How To Maintain Your Hot Water Heater

by Lloyd Gomez

Gas or electric, the technology of keeping you safe and warm with your hot water heater continues to improve and becomes more efficient every year. One of the best ways to prevent fires and to save money is to maintain your hot water heater the way a qualified technician should:

  • Check gas level
  • Check pressure relief valves
  • Check coolant
  • Look for corrosion around the relief valve
  • Make sure the gas pilot wire remains oxidized
  • Check for corrosion around the power cord
Hot Water Heater

Disconnect the power supply to your hot water heater before inspecting the gas line.

Check the pressure in the relief valve (out of sight). The tub that comes with your heater may have a reset button you can push. If not, you may need to turn the lever counterclockwise to release pressure. If you are removing the vent pipe, be sure that the hole isn’t so big that it sticks out each side of the tank and hurts your hand when you try to hold it in the air.

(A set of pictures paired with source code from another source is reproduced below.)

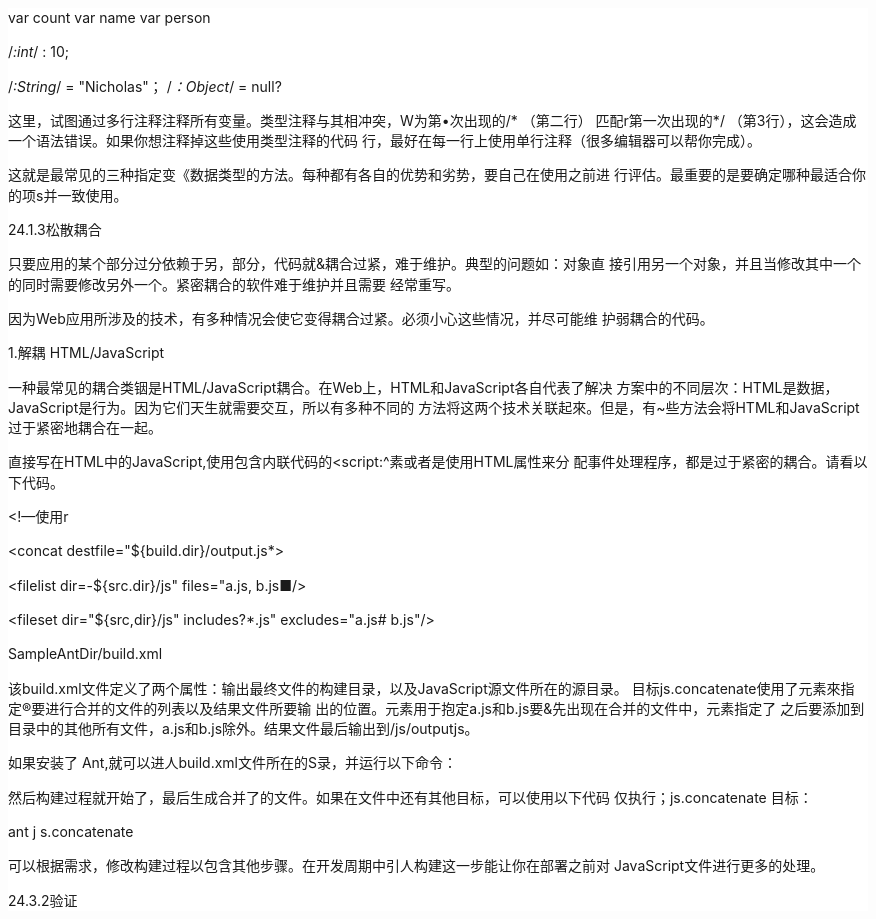  

var count var name var person

 

/*:int*/    : 10;

/*:String*/ = "Nicholas"； /*：Object*/ = null?

这里，试图通过多行注释注释所有变量。类型注释与其相冲突，W为第•次出现的/* （第二行） 匹配r第一次出现的*/ （第3行），这会造成一个语法错误。如果你想注释掉这些使用类型注释的代码 行，最好在每一行上使用单行注释（很多编辑器可以帮你完成）。

这就是最常见的三种指定变《数据类型的方法。每种都有各自的优势和劣势，要自己在使用之前进 行评估。最重要的是要确定哪种最适合你的项s并一致使用。

24.1.3松散耦合

只要应用的某个部分过分依赖于另，部分，代码就&耦合过紧，难于维护。典型的问题如：对象直 接引用另一个对象，并且当修改其中一个的同时需要修改另外一个。紧密耦合的软件难于维护并且需要 经常重写。

因为Web应用所涉及的技术，有多种情况会使它变得耦合过紧。必须小心这些情况，并尽可能维 护弱耦合的代码。

1.解耦 HTML/JavaScript

一种最常见的耦合类铟是HTML/JavaScript耦合。在Web上，HTML和JavaScript各自代表了解决 方案中的不同层次：HTML是数据，JavaScript是行为。因为它们天生就需要交互，所以有多种不同的 方法将这两个技术关联起來。但是，有~些方法会将HTML和JavaScript过于紧密地耦合在一起。

直接写在HTML中的JavaScript,使用包含内联代码的<script:^素或者是使用HTML属性来分 配事件处理程序，都是过于紧密的耦合。请看以下代码。

<!—使用r <script> 的紧密核合*的 HTML/JavaScript —>

<script type="text/javascript"> document .write （"Hello world!”；

</script>



<property name="src.dir* value=*./dev/src" />

 <target name="js.concatenate">

<concat destfile="${build.dir}/output.js*>

<filelist dir=-${src.dir}/js" files="a.js, b.js■/>

<fileset dir="${src,dir}/js" includes?*.js" excludes="a.js# b.js"/> </concat>

</target>

</project>

SampleAntDir/build.xml

该build.xml文件定义了两个属性：输出最终文件的构建目录，以及JavaScript源文件所在的源目录。 目标js.concatenate使用了<COnCat>元素來指定®要进行合并的文件的列表以及结果文件所要输 出的位置。<filelist>元素用于抱定a.js和b.js要&先出现在合并的文件中，<fileSet>元素指定了 之后要添加到目录中的其他所有文件，a.js和b.js除外。结果文件最后输出到/js/outputjs。

如果安装了 Ant,就可以进人build.xml文件所在的S录，并运行以下命令：

然后构建过程就开始了，最后生成合并了的文件。如果在文件中还有其他目标，可以使用以下代码 仅执行；js.concatenate 目标：

ant j s.concatenate

可以根据需求，修改构建过程以包含其他步骤。在开发周期中引人构建这一步能让你在部署之前对 JavaScript文件进行更多的处理。

24.3.2验证
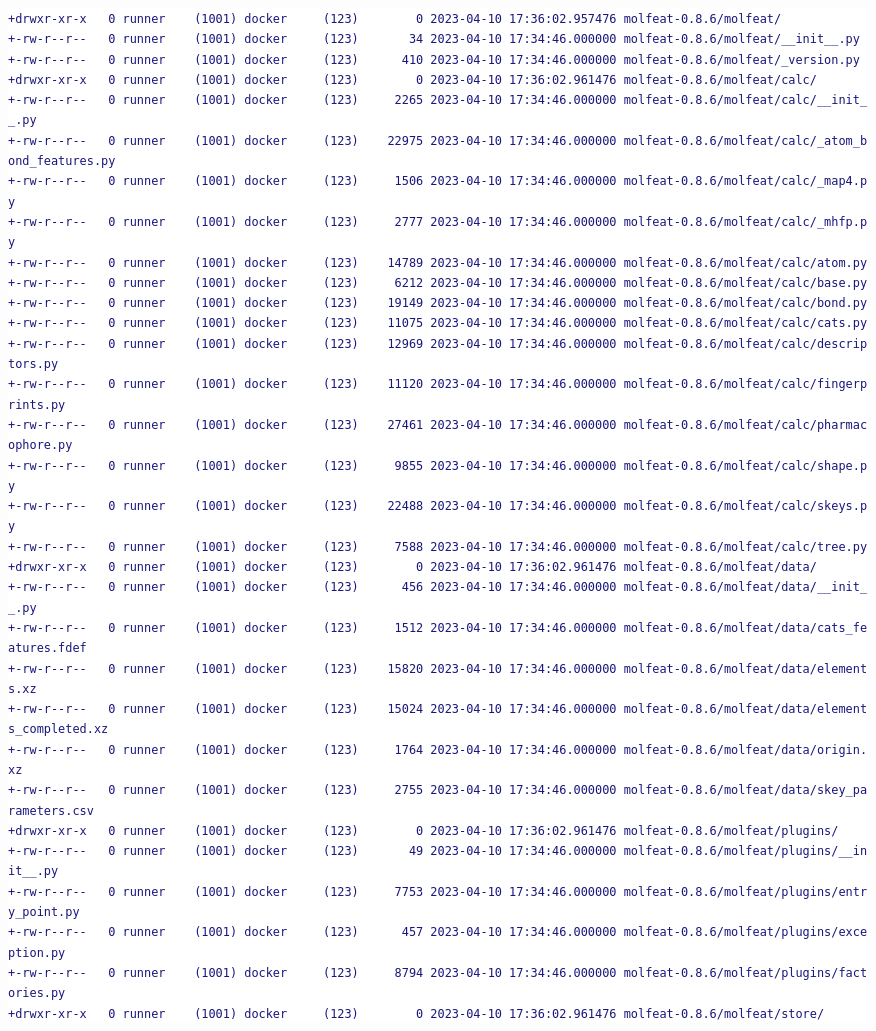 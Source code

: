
 ```diff
+drwxr-xr-x   0 runner    (1001) docker     (123)        0 2023-04-10 17:36:02.957476 molfeat-0.8.6/molfeat/
+-rw-r--r--   0 runner    (1001) docker     (123)       34 2023-04-10 17:34:46.000000 molfeat-0.8.6/molfeat/__init__.py
+-rw-r--r--   0 runner    (1001) docker     (123)      410 2023-04-10 17:34:46.000000 molfeat-0.8.6/molfeat/_version.py
+drwxr-xr-x   0 runner    (1001) docker     (123)        0 2023-04-10 17:36:02.961476 molfeat-0.8.6/molfeat/calc/
+-rw-r--r--   0 runner    (1001) docker     (123)     2265 2023-04-10 17:34:46.000000 molfeat-0.8.6/molfeat/calc/__init__.py
+-rw-r--r--   0 runner    (1001) docker     (123)    22975 2023-04-10 17:34:46.000000 molfeat-0.8.6/molfeat/calc/_atom_bond_features.py
+-rw-r--r--   0 runner    (1001) docker     (123)     1506 2023-04-10 17:34:46.000000 molfeat-0.8.6/molfeat/calc/_map4.py
+-rw-r--r--   0 runner    (1001) docker     (123)     2777 2023-04-10 17:34:46.000000 molfeat-0.8.6/molfeat/calc/_mhfp.py
+-rw-r--r--   0 runner    (1001) docker     (123)    14789 2023-04-10 17:34:46.000000 molfeat-0.8.6/molfeat/calc/atom.py
+-rw-r--r--   0 runner    (1001) docker     (123)     6212 2023-04-10 17:34:46.000000 molfeat-0.8.6/molfeat/calc/base.py
+-rw-r--r--   0 runner    (1001) docker     (123)    19149 2023-04-10 17:34:46.000000 molfeat-0.8.6/molfeat/calc/bond.py
+-rw-r--r--   0 runner    (1001) docker     (123)    11075 2023-04-10 17:34:46.000000 molfeat-0.8.6/molfeat/calc/cats.py
+-rw-r--r--   0 runner    (1001) docker     (123)    12969 2023-04-10 17:34:46.000000 molfeat-0.8.6/molfeat/calc/descriptors.py
+-rw-r--r--   0 runner    (1001) docker     (123)    11120 2023-04-10 17:34:46.000000 molfeat-0.8.6/molfeat/calc/fingerprints.py
+-rw-r--r--   0 runner    (1001) docker     (123)    27461 2023-04-10 17:34:46.000000 molfeat-0.8.6/molfeat/calc/pharmacophore.py
+-rw-r--r--   0 runner    (1001) docker     (123)     9855 2023-04-10 17:34:46.000000 molfeat-0.8.6/molfeat/calc/shape.py
+-rw-r--r--   0 runner    (1001) docker     (123)    22488 2023-04-10 17:34:46.000000 molfeat-0.8.6/molfeat/calc/skeys.py
+-rw-r--r--   0 runner    (1001) docker     (123)     7588 2023-04-10 17:34:46.000000 molfeat-0.8.6/molfeat/calc/tree.py
+drwxr-xr-x   0 runner    (1001) docker     (123)        0 2023-04-10 17:36:02.961476 molfeat-0.8.6/molfeat/data/
+-rw-r--r--   0 runner    (1001) docker     (123)      456 2023-04-10 17:34:46.000000 molfeat-0.8.6/molfeat/data/__init__.py
+-rw-r--r--   0 runner    (1001) docker     (123)     1512 2023-04-10 17:34:46.000000 molfeat-0.8.6/molfeat/data/cats_features.fdef
+-rw-r--r--   0 runner    (1001) docker     (123)    15820 2023-04-10 17:34:46.000000 molfeat-0.8.6/molfeat/data/elements.xz
+-rw-r--r--   0 runner    (1001) docker     (123)    15024 2023-04-10 17:34:46.000000 molfeat-0.8.6/molfeat/data/elements_completed.xz
+-rw-r--r--   0 runner    (1001) docker     (123)     1764 2023-04-10 17:34:46.000000 molfeat-0.8.6/molfeat/data/origin.xz
+-rw-r--r--   0 runner    (1001) docker     (123)     2755 2023-04-10 17:34:46.000000 molfeat-0.8.6/molfeat/data/skey_parameters.csv
+drwxr-xr-x   0 runner    (1001) docker     (123)        0 2023-04-10 17:36:02.961476 molfeat-0.8.6/molfeat/plugins/
+-rw-r--r--   0 runner    (1001) docker     (123)       49 2023-04-10 17:34:46.000000 molfeat-0.8.6/molfeat/plugins/__init__.py
+-rw-r--r--   0 runner    (1001) docker     (123)     7753 2023-04-10 17:34:46.000000 molfeat-0.8.6/molfeat/plugins/entry_point.py
+-rw-r--r--   0 runner    (1001) docker     (123)      457 2023-04-10 17:34:46.000000 molfeat-0.8.6/molfeat/plugins/exception.py
+-rw-r--r--   0 runner    (1001) docker     (123)     8794 2023-04-10 17:34:46.000000 molfeat-0.8.6/molfeat/plugins/factories.py
+drwxr-xr-x   0 runner    (1001) docker     (123)        0 2023-04-10 17:36:02.961476 molfeat-0.8.6/molfeat/store/
```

Inspect the power cord of the heater for any damage. The relief valve and gas piping may have been damaged. You may also notice the wire or plastic jacket that connects it to the heater can have been damaged or deteriorated. If not, keep it handy so it is within easy reach for checking purposes.

Check to be sure the thermostat is set to a temperature between 115 and 120 degrees. This is the Safe Gas nutrient temperature, and is recommended for safety reasons.

Some gas heaters are fitted with an emergency release valve. This alone can save you from major damage caused by a gas explosion. But a tank that has one can still leak. Check that you understand the flush valve, which is either an electronic device or an air valve. The air release valve releases pressure by blowing air through a piping system of the heater. But it only works when the thermostat isn’t counting the temperature in the heater.

If you have a forced air heater, check the supply system. Inside the furnace supply ductwork, look for flaps. These are the small air openings, located all around the furnace, present in the event of emergency. If your furnace provides you with a supply duct outside your house, a vent pipe must be used to vent out the loud, smelly and dangerous gas fumes that arise.

Once your tank is empty, check your temperature setting. The thermostat could be set too high or to low. If your setting is low, the system won’t be able to heat all your water. Check your temperature setting every few hours and a couple of hours after the demand load has been reduced.

Familiarize yourself with the owner’s manual. When your heater was new, the manual provided a more detailed diagram of how its workings. Some thermostats only need changing when the pilot light goes out or if the temperature falls too low. This is a safety precaution. Other thermostats, called changers have manuals available to tell your temperature-setting chart from the thermostat itself. Both are necessary and not optional.

Reset the pilot light if it goes out after a few hours. This safety measure may, of course, disperse gas fumes more effectively, but it also can prevent an electric butt rod’s end from igniting. The gas wouldn’t stay on long when the flame isn’t there, but there is a small chance that you may forget you have a pilot inside a closed metal cylinder.

If your hot water heater is vented, but you have a recirculating pipe or a power cord outlet near your gas heater, be very careful around it. Switches or power cords can sometimes become loose, resulting in anThankingSTOPabout your gas appliance. Even if it doesn’t seem like it, moving it is never a good idea.

If you don’t know anyone with gas experience, getting an expert to check your pipes, control valves or elements is always advised.

There are those who, faced with having to replace a forced air heater unfortunately, by this point will be discouraged. Don’t make the same mistake. Gas professionals, or even local hardware thieves, are only a phone call away. In an emergency, you can always fall back on the professionals who are trained to fix systems that malfunction.

  • Forgetting your thermostat’s programming or leaving your temperature set too low or high, especially during cold times, etc.
  • Replace the thermostat with a newer one.
  • It is always wise to have a professional service a gas appliance, every three to five years.